_Task goal_: Only the lines from the one containing "if the option is not defined." through the one containing "provide a stub" should be printed, exactly as they appear below, with both ends included.

Source texts of formatted documents

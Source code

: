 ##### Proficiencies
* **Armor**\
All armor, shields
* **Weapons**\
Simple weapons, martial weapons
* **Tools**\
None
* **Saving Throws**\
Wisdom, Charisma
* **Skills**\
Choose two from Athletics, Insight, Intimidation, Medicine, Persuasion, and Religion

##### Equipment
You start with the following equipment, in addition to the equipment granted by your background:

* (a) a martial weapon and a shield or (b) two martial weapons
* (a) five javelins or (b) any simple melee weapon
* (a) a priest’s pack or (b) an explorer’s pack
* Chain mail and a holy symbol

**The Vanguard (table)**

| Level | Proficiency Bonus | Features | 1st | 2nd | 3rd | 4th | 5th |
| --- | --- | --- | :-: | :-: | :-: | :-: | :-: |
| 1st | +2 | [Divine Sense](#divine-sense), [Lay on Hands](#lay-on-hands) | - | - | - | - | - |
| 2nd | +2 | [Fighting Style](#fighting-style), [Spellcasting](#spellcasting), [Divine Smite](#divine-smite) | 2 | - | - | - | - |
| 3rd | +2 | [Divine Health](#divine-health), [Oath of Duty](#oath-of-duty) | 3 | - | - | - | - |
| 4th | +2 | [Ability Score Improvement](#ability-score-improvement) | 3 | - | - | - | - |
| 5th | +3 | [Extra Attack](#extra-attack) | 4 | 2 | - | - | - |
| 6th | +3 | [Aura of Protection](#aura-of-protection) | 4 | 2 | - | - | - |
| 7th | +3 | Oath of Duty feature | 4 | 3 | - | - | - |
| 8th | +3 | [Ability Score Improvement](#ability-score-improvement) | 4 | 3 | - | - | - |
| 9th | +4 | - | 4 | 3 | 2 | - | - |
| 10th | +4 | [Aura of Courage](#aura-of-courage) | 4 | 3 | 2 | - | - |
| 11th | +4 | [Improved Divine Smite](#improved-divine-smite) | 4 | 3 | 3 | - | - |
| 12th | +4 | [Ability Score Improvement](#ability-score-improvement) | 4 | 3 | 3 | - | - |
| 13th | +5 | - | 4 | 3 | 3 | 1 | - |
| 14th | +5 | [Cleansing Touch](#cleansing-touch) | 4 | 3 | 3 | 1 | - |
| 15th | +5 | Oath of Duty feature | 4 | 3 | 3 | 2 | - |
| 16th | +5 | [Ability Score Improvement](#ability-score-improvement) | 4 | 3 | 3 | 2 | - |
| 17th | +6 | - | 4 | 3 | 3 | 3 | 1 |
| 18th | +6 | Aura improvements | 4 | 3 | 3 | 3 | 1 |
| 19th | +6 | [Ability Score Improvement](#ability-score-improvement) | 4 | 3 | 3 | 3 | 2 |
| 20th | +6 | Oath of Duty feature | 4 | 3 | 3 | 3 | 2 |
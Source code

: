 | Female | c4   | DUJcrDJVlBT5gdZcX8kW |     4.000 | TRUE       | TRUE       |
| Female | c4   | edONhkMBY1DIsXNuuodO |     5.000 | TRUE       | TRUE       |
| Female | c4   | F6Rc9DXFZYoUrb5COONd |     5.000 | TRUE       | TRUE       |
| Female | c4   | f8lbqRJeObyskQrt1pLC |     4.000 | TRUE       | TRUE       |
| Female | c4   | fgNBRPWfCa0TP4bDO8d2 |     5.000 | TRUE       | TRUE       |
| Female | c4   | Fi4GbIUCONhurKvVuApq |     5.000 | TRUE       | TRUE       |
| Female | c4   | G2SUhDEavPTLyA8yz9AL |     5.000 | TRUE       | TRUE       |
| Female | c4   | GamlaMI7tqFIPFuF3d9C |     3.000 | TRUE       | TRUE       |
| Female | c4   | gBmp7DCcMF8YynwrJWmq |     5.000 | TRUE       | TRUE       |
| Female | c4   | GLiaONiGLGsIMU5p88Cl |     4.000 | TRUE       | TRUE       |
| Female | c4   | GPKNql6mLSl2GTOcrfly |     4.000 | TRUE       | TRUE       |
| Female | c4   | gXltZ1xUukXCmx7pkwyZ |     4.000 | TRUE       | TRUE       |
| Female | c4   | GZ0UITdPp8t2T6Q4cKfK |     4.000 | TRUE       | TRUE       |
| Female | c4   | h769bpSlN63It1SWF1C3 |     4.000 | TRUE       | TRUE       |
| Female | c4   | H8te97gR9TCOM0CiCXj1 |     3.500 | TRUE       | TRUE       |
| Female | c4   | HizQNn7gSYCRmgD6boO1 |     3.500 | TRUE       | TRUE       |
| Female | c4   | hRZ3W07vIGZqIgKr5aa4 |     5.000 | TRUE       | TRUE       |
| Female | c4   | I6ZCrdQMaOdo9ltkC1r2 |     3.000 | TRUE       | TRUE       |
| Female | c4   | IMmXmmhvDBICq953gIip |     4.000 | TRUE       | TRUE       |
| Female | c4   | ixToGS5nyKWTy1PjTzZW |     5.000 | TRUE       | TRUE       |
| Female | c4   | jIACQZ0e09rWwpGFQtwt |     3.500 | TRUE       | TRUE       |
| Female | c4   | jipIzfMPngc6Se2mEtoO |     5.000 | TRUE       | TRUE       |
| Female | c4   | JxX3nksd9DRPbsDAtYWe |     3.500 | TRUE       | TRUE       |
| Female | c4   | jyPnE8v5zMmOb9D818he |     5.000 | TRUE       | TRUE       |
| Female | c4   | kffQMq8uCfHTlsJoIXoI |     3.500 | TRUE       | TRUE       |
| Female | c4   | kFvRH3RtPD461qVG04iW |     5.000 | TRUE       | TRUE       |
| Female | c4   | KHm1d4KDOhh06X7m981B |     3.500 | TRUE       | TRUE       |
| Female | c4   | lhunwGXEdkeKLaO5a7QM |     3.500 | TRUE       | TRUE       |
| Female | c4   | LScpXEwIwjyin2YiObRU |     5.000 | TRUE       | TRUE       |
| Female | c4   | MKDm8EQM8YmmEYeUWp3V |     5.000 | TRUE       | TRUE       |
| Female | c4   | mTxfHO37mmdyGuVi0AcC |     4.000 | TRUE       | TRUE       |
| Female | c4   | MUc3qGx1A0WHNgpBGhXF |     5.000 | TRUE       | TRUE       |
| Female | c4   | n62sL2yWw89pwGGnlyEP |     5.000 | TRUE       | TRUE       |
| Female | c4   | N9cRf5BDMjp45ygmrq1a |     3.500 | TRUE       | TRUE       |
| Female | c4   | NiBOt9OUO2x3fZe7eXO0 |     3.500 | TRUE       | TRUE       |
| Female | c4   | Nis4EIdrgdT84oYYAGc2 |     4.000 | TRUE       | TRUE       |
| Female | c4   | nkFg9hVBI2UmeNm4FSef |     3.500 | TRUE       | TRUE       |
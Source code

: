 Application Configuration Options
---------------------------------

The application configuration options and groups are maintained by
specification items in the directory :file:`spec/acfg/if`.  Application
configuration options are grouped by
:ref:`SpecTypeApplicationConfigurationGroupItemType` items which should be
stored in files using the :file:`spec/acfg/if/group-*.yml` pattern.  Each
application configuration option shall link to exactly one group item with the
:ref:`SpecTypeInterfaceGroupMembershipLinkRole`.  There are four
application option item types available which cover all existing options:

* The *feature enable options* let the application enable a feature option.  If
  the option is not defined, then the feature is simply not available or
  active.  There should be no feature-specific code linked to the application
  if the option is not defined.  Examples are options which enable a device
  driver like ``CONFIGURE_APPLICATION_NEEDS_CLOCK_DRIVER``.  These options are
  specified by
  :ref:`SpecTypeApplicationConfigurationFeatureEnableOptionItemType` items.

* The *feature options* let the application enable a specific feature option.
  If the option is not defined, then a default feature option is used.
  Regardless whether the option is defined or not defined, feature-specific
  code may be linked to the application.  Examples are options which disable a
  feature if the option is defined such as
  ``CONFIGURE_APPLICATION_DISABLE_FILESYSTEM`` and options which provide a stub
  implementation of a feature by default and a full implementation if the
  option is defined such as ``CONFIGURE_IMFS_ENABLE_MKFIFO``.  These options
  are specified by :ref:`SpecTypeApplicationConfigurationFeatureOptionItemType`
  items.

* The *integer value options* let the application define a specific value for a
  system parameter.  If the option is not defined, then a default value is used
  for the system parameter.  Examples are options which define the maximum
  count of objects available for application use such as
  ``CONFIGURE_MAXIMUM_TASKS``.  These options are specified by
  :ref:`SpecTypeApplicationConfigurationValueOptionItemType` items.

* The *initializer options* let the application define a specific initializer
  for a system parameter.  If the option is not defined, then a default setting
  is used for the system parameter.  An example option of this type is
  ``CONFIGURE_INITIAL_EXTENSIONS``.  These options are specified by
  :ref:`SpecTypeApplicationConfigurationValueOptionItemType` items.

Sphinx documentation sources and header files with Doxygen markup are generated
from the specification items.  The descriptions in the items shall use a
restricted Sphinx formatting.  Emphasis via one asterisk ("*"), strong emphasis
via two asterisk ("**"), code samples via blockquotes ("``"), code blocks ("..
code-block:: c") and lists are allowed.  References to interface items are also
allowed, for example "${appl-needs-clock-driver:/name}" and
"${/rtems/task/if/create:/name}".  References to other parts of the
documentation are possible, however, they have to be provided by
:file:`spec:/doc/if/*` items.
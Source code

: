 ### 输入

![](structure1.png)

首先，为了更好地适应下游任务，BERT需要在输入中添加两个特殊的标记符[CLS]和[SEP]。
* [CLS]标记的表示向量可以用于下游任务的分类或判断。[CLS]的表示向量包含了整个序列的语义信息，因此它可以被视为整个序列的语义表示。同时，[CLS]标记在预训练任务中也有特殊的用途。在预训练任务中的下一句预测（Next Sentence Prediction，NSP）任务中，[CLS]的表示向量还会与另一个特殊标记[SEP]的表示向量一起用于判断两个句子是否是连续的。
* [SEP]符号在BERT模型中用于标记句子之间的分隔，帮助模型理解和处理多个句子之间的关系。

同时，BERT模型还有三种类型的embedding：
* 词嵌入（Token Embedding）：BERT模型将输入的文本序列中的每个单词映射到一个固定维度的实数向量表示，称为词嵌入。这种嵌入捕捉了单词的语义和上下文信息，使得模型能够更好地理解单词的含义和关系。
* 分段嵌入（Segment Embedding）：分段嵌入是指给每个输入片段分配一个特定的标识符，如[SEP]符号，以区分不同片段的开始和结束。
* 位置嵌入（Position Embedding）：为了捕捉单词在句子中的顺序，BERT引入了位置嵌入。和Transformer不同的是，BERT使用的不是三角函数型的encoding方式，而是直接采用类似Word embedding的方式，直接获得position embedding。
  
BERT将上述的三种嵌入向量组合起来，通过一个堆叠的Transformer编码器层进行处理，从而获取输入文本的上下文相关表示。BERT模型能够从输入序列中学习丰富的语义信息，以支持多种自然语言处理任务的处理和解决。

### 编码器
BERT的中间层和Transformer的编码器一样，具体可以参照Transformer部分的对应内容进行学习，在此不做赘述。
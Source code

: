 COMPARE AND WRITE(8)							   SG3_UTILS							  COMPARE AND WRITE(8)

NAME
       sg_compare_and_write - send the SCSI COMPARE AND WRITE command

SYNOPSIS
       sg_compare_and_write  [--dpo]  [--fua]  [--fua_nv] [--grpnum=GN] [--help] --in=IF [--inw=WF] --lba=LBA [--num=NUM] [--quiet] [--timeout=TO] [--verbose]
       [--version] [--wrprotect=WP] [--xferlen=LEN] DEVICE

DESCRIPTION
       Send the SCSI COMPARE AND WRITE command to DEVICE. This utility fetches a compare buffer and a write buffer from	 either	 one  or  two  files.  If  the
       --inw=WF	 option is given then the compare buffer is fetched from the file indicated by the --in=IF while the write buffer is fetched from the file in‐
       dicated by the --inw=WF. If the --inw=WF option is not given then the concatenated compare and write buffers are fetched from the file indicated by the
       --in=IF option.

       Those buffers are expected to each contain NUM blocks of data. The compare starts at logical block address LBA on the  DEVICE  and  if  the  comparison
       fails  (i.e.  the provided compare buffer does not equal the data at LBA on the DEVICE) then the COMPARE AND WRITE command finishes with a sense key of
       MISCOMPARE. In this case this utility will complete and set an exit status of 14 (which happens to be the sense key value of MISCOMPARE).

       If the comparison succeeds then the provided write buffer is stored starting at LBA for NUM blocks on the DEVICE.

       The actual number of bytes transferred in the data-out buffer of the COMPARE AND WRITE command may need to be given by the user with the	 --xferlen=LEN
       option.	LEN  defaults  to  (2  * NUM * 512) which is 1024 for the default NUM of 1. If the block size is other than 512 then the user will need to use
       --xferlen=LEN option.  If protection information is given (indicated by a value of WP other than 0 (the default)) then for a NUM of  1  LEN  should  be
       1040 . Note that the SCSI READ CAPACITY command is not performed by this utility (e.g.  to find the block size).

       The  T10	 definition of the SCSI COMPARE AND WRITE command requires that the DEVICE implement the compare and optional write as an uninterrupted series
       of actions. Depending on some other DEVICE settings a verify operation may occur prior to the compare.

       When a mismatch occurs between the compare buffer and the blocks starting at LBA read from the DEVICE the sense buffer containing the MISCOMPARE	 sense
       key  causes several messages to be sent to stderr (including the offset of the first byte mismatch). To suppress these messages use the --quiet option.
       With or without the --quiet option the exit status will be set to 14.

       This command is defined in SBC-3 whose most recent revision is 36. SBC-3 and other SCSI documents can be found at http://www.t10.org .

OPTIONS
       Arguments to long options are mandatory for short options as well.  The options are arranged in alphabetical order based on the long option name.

_Result_:
  if the option is not defined.  Examples are options which enable a device
  driver like ``CONFIGURE_APPLICATION_NEEDS_CLOCK_DRIVER``.  These options are
  specified by
  :ref:`SpecTypeApplicationConfigurationFeatureEnableOptionItemType` items.

* The *feature options* let the application enable a specific feature option.
  If the option is not defined, then a default feature option is used.
  Regardless whether the option is defined or not defined, feature-specific
  code may be linked to the application.  Examples are options which disable a
  feature if the option is defined such as
  ``CONFIGURE_APPLICATION_DISABLE_FILESYSTEM`` and options which provide a stub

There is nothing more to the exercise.